### MATERIAL FOR THE TASK

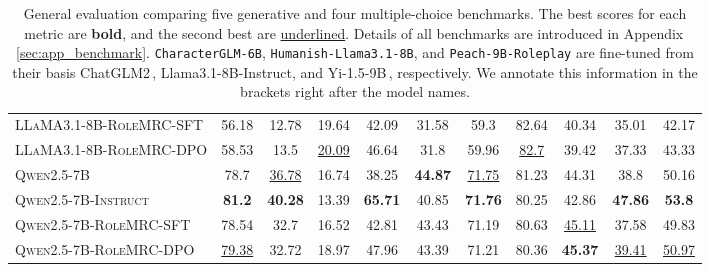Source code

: \begin{table*}[t]
{\begin{tabular}{lcccccccccc}
\textsc{LLaMA3.1-8B-RoleMRC-SFT} & 56.18 & 12.78 & 19.64 & 42.09 & 31.58 & 59.3 & 82.64 & 40.34 & 35.01 & 42.17 \\
\textsc{LLaMA3.1-8B-RoleMRC-DPO} & 58.53 & 13.5 & \underline{20.09} & 46.64 & 31.8 & 59.96 & \underline{82.7} & 39.42 & 37.33 & 43.33 \\
\midrule
\textsc{Qwen2.5-7B} & 78.7 & \underline{36.78} & 16.74 & 38.25 & \textbf{44.87} & \underline{71.75} & 81.23 & 44.31 & 38.8 & 50.16 \\
\textsc{Qwen2.5-7B-Instruct} & \textbf{81.2} & \textbf{40.28} & 13.39 & \textbf{65.71} & 40.85 & \textbf{71.76} & 80.25 & 42.86 & \textbf{47.86} & \textbf{53.8} \\
\textsc{Qwen2.5-7B-RoleMRC-SFT} & 78.54 & 32.7 & 16.52 & 42.81 & 43.43 & 71.19 & 80.63 & \underline{45.11} & 37.58 & 49.83 \\
\textsc{Qwen2.5-7B-RoleMRC-DPO} & \underline{79.38} & 32.72 & 18.97 & 47.96 & 43.39 & 71.21 & 80.36 & \textbf{45.37} & \underline{39.41} & \underline{50.97} \\
\bottomrule
\end{tabular}}
\vspace{-2mm}
\caption{General evaluation comparing five generative and four multiple-choice benchmarks. The best scores for each metric are \textbf{bold}, and the second best are \underline{underlined}. Details of all benchmarks are introduced in Appendix\,\ref{sec:app_benchmark}. \texttt{CharacterGLM-6B}, \texttt{Humanish-Llama3.1-8B}, and \texttt{Peach-9B-Roleplay} are fine-tuned from their basis ChatGLM2\,\cite{glm2024chatglm}, Llama3.1-8B-Instruct, and Yi-1.5-9B\,\cite{young2024yi}, respectively. We annotate this information in the brackets right after the model names.}
\label{tab:general_benchmark}
\vspace{-5mm}
\end{table*}

\vspace{-2mm}
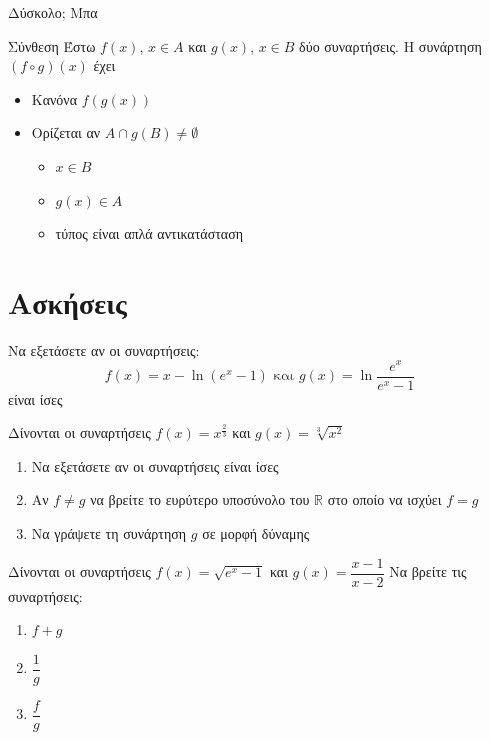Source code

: \documentclass{presentation}
\begin{document}
\begin{frame}{Δύσκολο; Μπα}
  \begin{block}{Σύνθεση}
    Έστω $f(x)$, $x\in Α$ και $g(x)$, $x\in Β$ δύο συναρτήσεις. Η συνάρτηση $(f\circ g)(x)$ έχει
    \begin{itemize}
      \item Κανόνα $f(g(x))$
      \item Ορίζεται αν $Α\cap g(Β)\ne \emptyset$
            \begin{itemize}
              \item<2-> $x\in Β$
              \item<3-> $g(x)\in Α$
              \item<4-> τύπος είναι απλά αντικατάσταση
            \end{itemize}
    \end{itemize}
  \end{block}
\end{frame}

\moodle

\section{Ασκήσεις}

\exercises

\begin{askisi}
  Να εξετάσετε αν οι συναρτήσεις:
  $$f(x)=x-\ln (e^x-1) \text{ και } g(x)=\ln\frac{e^x}{e^x-1}$$
  είναι ίσες

\end{askisi}

\begin{askisi}
  Δίνονται οι συναρτήσεις $f(x)=x^{\frac{2}{3}}$ και $g(x)=\sqrt[3]{x^2}$
  \begin{enumerate}
    \item<1-> Να εξετάσετε αν οι συναρτήσεις είναι ίσες
    \item<2-> Αν $f\ne g$ να βρείτε το ευρύτερο υποσύνολο του $\mathbb{R}$ στο οποίο να ισχύει $f=g$
    \item<3-> Να γράψετε τη συνάρτηση $g$ σε μορφή δύναμης
  \end{enumerate}

\end{askisi}

\begin{askisi}
  Δίνονται οι συναρτήσεις $f(x)=\sqrt{e^x-1}$ και $g(x)=\dfrac{x-1}{x-2}$
  Να βρείτε τις συναρτήσεις:
  \begin{enumerate}
    \item<1-> $f+g$
    \item<2-> $\dfrac{1}{g}$
    \item<3-> $\dfrac{f}{g}$
  \end{enumerate}

\end{askisi}
\end{document}
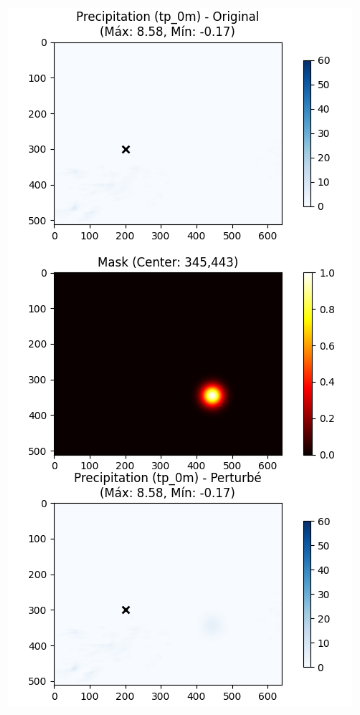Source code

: \begin{figure}[h]
    \centering
    \begin{subfigure}[b]{0.32\textwidth}
        \includegraphics[width=\textwidth]{Images/titan_rain_perturbations/perturbed_c_tp_0m.png}

\end{subfigure}
\end{figure}
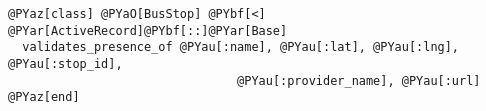 \begin{Verbatim}[commandchars=@\[\]]
@PYaz[class] @PYaO[BusStop] @PYbf[<] @PYar[ActiveRecord]@PYbf[::]@PYar[Base]
  validates_presence_of @PYau[:name], @PYau[:lat], @PYau[:lng], @PYau[:stop_id],
                                @PYau[:provider_name], @PYau[:url]
@PYaz[end]
\end{Verbatim}
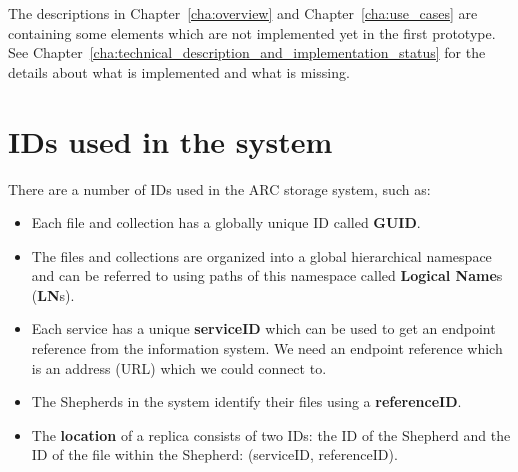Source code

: \documentclass{book}
\begin{document}
\begin{figure}[ht]
\end{figure}

The descriptions in Chapter~\ref{cha:overview} and Chapter~\ref{cha:use_cases} are containing some elements which are not implemented yet in the first prototype. See Chapter~\ref{cha:technical_description_and_implementation_status} for the details about what is implemented and what is missing.

\section{IDs used in the system}
\label{sec:IDs}

There are a number of IDs used in the ARC storage system, such as:
\begin{itemize}
    \item Each file and collection has a globally unique ID called \textbf{GUID}.
    \item The files and collections are organized into a global hierarchical namespace and can be referred to using paths of this namespace called \textbf{Logical Name}s (\textbf{LN}s).
    \item Each service has a unique \textbf{serviceID} which can be used to get an endpoint reference from the information system. We need an endpoint reference which is an address (URL) which we could connect to.
    \item The Shepherds in the system identify their files using a \textbf{referenceID}.
    \item The \textbf{location} of a replica consists of two IDs: the ID of the Shepherd and the ID of the file within the Shepherd: (serviceID, referenceID).
\end{itemize}
\end{document}
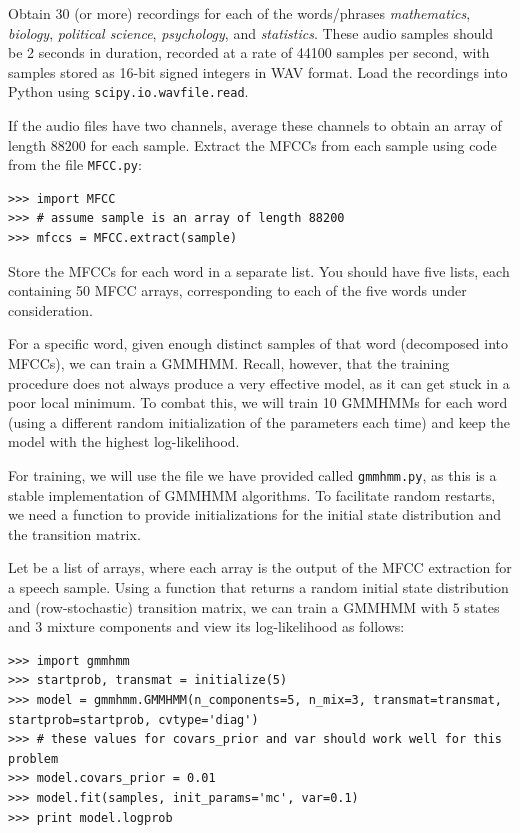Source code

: \begin{problem}
Obtain $30$ (or more) recordings for each of the words/phrases \emph{mathematics}, \emph{biology}, \emph{political science}, \emph{psychology}, and \emph{statistics}.
These audio samples should be 2 seconds in duration, recorded at a rate of 44100 samples per second, with samples stored as 16-bit signed integers in WAV format.
Load the recordings into Python using {\tt scipy.io.wavfile.read}.

If the audio files have two channels, average these channels to obtain an array of length $88200$ for each sample.
Extract the MFCCs from each sample using code from the file {\tt MFCC.py}:
\begin{lstlisting}
>>> import MFCC
>>> # assume sample is an array of length 88200
>>> mfccs = MFCC.extract(sample)
\end{lstlisting}
Store the MFCCs for each word in a separate list. You should have five lists, each containing 50 MFCC arrays, corresponding to each of the five words
under consideration.
\end{problem}

For a specific word, given enough distinct samples of that word (decomposed into MFCCs), we can train a GMMHMM.
Recall, however, that the training procedure does not always produce a very effective model, as it can get stuck in a poor local minimum. 
To combat this, we will train 10 GMMHMMs for each word (using a different random initialization of the parameters each time)
and keep the model with the highest log-likelihood.

For training, we will use the file we have provided called {\tt gmmhmm.py}, as this is a stable implementation of GMMHMM algorithms.
To facilitate random restarts, we need a function to provide initializations for the initial state distribution and the transition matrix.

Let  be a list of arrays, where each array is the output of the MFCC extraction for a speech sample.
Using a function  that returns a random initial state distribution and (row-stochastic) transition matrix, we can train a GMMHMM with $5$ states
and $3$ mixture components and view its log-likelihood as follows:
\begin{lstlisting}
>>> import gmmhmm
>>> startprob, transmat = initialize(5)
>>> model = gmmhmm.GMMHMM(n_components=5, n_mix=3, transmat=transmat, startprob=startprob, cvtype='diag')
>>> # these values for covars_prior and var should work well for this problem
>>> model.covars_prior = 0.01
>>> model.fit(samples, init_params='mc', var=0.1)
>>> print model.logprob
\end{lstlisting}

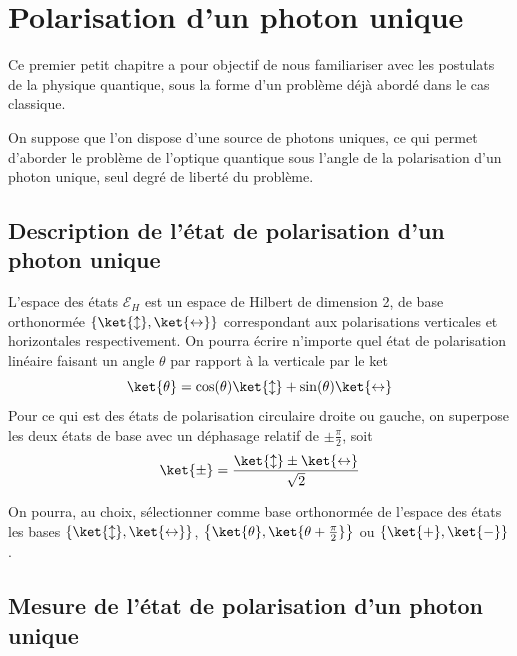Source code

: \section{Polarisation d’un photon unique}

    Ce premier petit chapitre a pour objectif de nous familiariser avec les postulats de la physique quantique, sous la forme d’un problème déjà abordé dans le cas classique.

    On suppose que l’on dispose d’une source de photons uniques, ce qui permet d’aborder le problème de l’optique quantique sous l’angle de la polarisation d’un photon unique, seul degré de liberté du problème. 

        \subsection{Description de l’état de polarisation d’un photon unique}

        L’espace des états $\mathcal{E}_H$ est un espace de Hilbert de dimension 2, de base orthonormée $\left\{\ket{\updownarrow}, \ket{\leftrightarrow}\right\}$ correspondant aux polarisations verticales et horizontales respectivement. On pourra écrire n’importe quel état de polarisation linéaire faisant un angle $\theta$ par rapport à la verticale par le ket 
        \[ \ket{\theta} = \cos(\theta) \ket{\updownarrow} + \sin(\theta) \ket{\leftrightarrow} \]   
        Pour ce qui est des états de polarisation circulaire droite ou gauche, on superpose les deux états de base avec un déphasage relatif de $\pm \frac{\pi}{2}$, soit 
        \[ \ket{\pm} = \frac{\ket{\updownarrow} \pm \ket{\leftrightarrow}}{\sqrt{2}} \]

        On pourra, au choix, sélectionner comme base orthonormée de l’espace des états les bases $\left\{\ket{\updownarrow}, \ket{\leftrightarrow}\right\}$, $\left\{\ket{\theta}, \ket{\theta + \frac{\pi}{2}}\right\}$ ou $\left\{\ket{+}, \ket{-}\right\}$.

        \subsection{Mesure de l’état de polarisation d’un photon unique}

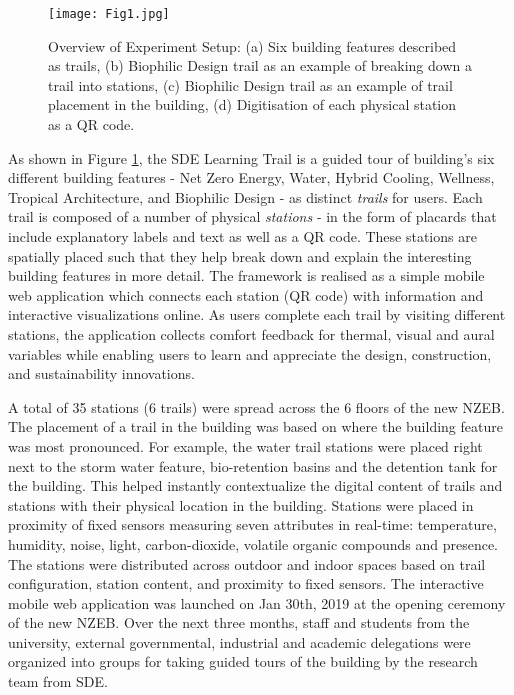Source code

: 
\begin{figure}
\begin{center}
\texttt{[image: Fig1.jpg]}
\caption{Overview of Experiment Setup: (a) Six building features described as trails, (b) Biophilic Design trail as an example of breaking down a trail into stations, (c) Biophilic Design trail as an example of trail placement in the building, (d) Digitisation of each physical station as a QR code.}
\label{fig:framework}
\end{center}
\end{figure}  

As shown in Figure \ref{fig:framework}, the SDE Learning Trail is a guided tour of building's six different building features - Net Zero Energy, Water, Hybrid Cooling, Wellness, Tropical Architecture, and Biophilic Design - as distinct \emph{trails} for users. Each trail is composed of a number of physical \emph{stations} - in the form of placards that include explanatory labels and text as well as a QR code. These stations are spatially placed such that they help break down and explain the interesting building features in more detail. The framework is realised as a simple mobile web application which connects each station (QR code) with information and interactive visualizations online. As users complete each trail by visiting different stations, the application collects comfort feedback for thermal, visual and aural variables while enabling users to learn and appreciate the design, construction, and sustainability innovations.

A total of 35 stations (6 trails) were spread across the 6 floors of the new NZEB. The placement of a trail in the building was based on where the building feature was most pronounced. For example, the water trail stations were placed right next to the storm water feature, bio-retention basins and the detention tank for the building. This helped instantly contextualize the digital content of trails and stations with their physical location in the building. Stations were placed in proximity of fixed sensors measuring seven attributes in real-time: temperature, humidity, noise, light, carbon-dioxide, volatile organic compounds and presence. The stations were distributed across outdoor and indoor spaces based on trail configuration, station content, and proximity to fixed sensors. The interactive mobile web application was launched on Jan 30th, 2019 at the opening ceremony of the new NZEB. Over the next three months, staff and students from the university, external governmental, industrial and academic delegations were organized into groups for taking guided tours of the building by the research team from SDE.

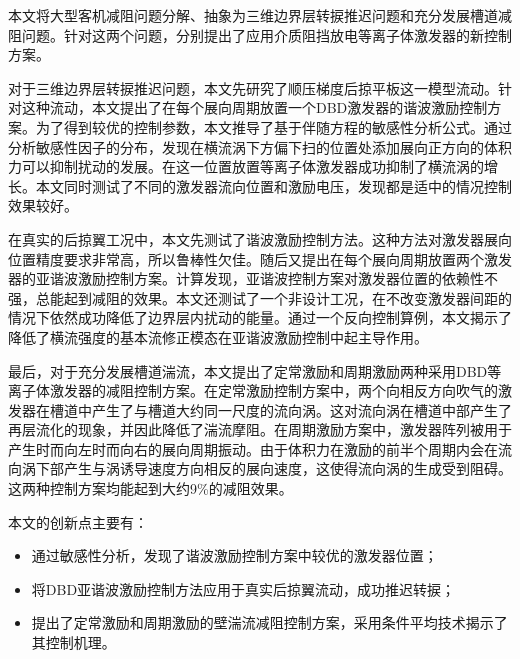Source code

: \begin{cabstract}
  本文将大型客机减阻问题分解、抽象为三维边界层转捩推迟问题和充分发展槽道减阻问题。针对这两个问题，分别提出了应用介质阻挡放电等离子体激发器的新控制方案。

  对于三维边界层转捩推迟问题，本文先研究了顺压梯度后掠平板这一模型流动。针对这种流动，本文提出了在每个展向周期放置一个DBD激发器的谐波激励控制方案。为了得到较优的控制参数，本文推导了基于伴随方程的敏感性分析公式。通过分析敏感性因子的分布，发现在横流涡下方偏下扫的位置处添加展向正方向的体积力可以抑制扰动的发展。在这一位置放置等离子体激发器成功抑制了横流涡的增长。本文同时测试了不同的激发器流向位置和激励电压，发现都是适中的情况控制效果较好。

  在真实的后掠翼工况中，本文先测试了谐波激励控制方法。这种方法对激发器展向位置精度要求非常高，所以鲁棒性欠佳。随后又提出在每个展向周期放置两个激发器的亚谐波激励控制方案。计算发现，亚谐波控制方案对激发器位置的依赖性不强，总能起到减阻的效果。本文还测试了一个非设计工况，在不改变激发器间距的情况下依然成功降低了边界层内扰动的能量。通过一个反向控制算例，本文揭示了降低了横流强度的基本流修正模态在亚谐波激励控制中起主导作用。

  最后，对于充分发展槽道湍流，本文提出了定常激励和周期激励两种采用DBD等离子体激发器的减阻控制方案。在定常激励控制方案中，两个向相反方向吹气的激发器在槽道中产生了与槽道大约同一尺度的流向涡。这对流向涡在槽道中部产生了再层流化的现象，并因此降低了湍流摩阻。在周期激励方案中，激发器阵列被用于产生时而向左时而向右的展向周期振动。由于体积力在激励的前半个周期内会在流向涡下部产生与涡诱导速度方向相反的展向速度，这使得流向涡的生成受到阻碍。这两种控制方案均能起到大约9\%的减阻效果。

  本文的创新点主要有：
  \begin{itemize}
    \item 通过敏感性分析，发现了谐波激励控制方案中较优的激发器位置；
    \item 将DBD亚谐波激励控制方法应用于真实后掠翼流动，成功推迟转捩；
    \item 提出了定常激励和周期激励的壁湍流减阻控制方案，采用条件平均技术揭示了其控制机理。
  \end{itemize}
\end{cabstract}



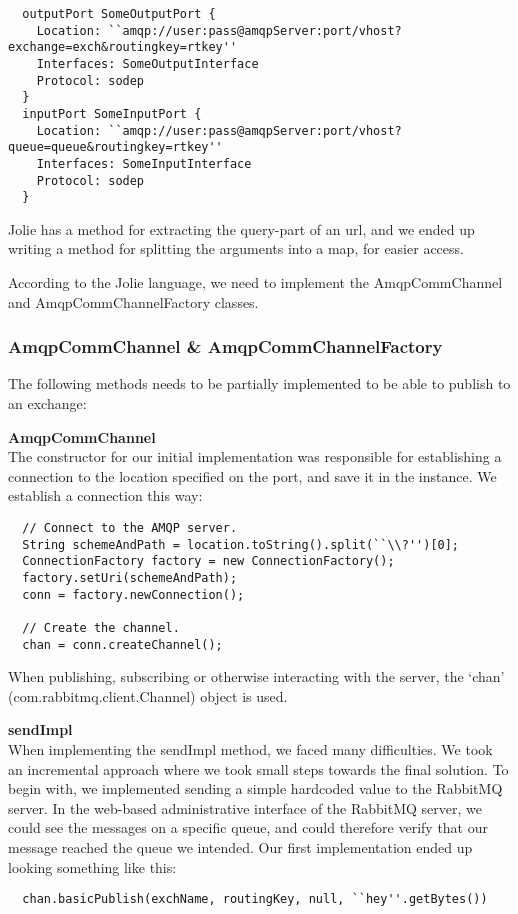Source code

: \begin{lstlisting}
  outputPort SomeOutputPort {
    Location: ``amqp://user:pass@amqpServer:port/vhost?exchange=exch&routingkey=rtkey''
    Interfaces: SomeOutputInterface
    Protocol: sodep
  }
  inputPort SomeInputPort {
    Location: ``amqp://user:pass@amqpServer:port/vhost?queue=queue&routingkey=rtkey''
    Interfaces: SomeInputInterface
    Protocol: sodep
  }
\end{lstlisting}
Jolie has a method for extracting the query-part of an url, and we ended up writing a method for splitting the arguments into a map, for easier access.

According to the Jolie language, we need to implement the AmqpCommChannel and AmqpCommChannelFactory classes.
\subsubsection{AmqpCommChannel \& AmqpCommChannelFactory}
The following methods needs to be partially implemented to be able to publish to an exchange:

\noindent\textbf{AmqpCommChannel}\\
The constructor for our initial implementation was responsible for establishing a connection to the location specified on the port, and save it in the instance. We establish a connection this way:
\begin{lstlisting}
  // Connect to the AMQP server.
  String schemeAndPath = location.toString().split(``\\?'')[0];
  ConnectionFactory factory = new ConnectionFactory();
  factory.setUri(schemeAndPath);
  conn = factory.newConnection();

  // Create the channel.
  chan = conn.createChannel();
\end{lstlisting}
When publishing, subscribing or otherwise interacting with the server, the `chan' (com.rabbitmq.client.Channel) object is used.

\noindent\textbf{sendImpl}\\
When implementing the sendImpl method, we faced many difficulties. We took an incremental approach where we took small steps towards the final solution. To begin with, we implemented sending a simple hardcoded value to the RabbitMQ server. In the web-based administrative interface of the RabbitMQ server, we could see the messages on a specific queue, and could therefore verify that our message reached the queue we intended. Our first implementation ended up looking something like this:
\begin{lstlisting}
  chan.basicPublish(exchName, routingKey, null, ``hey''.getBytes())
\end{lstlisting}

### WORK INSTRUCTIONS
Filter on the word "είναι": copy each matching line from the entries above.

### SOLUTION FOR THIS PROBLEM
              \item<4-> τύπος είναι απλά αντικατάσταση
  είναι ίσες
    \item<1-> Να εξετάσετε αν οι συναρτήσεις είναι ίσες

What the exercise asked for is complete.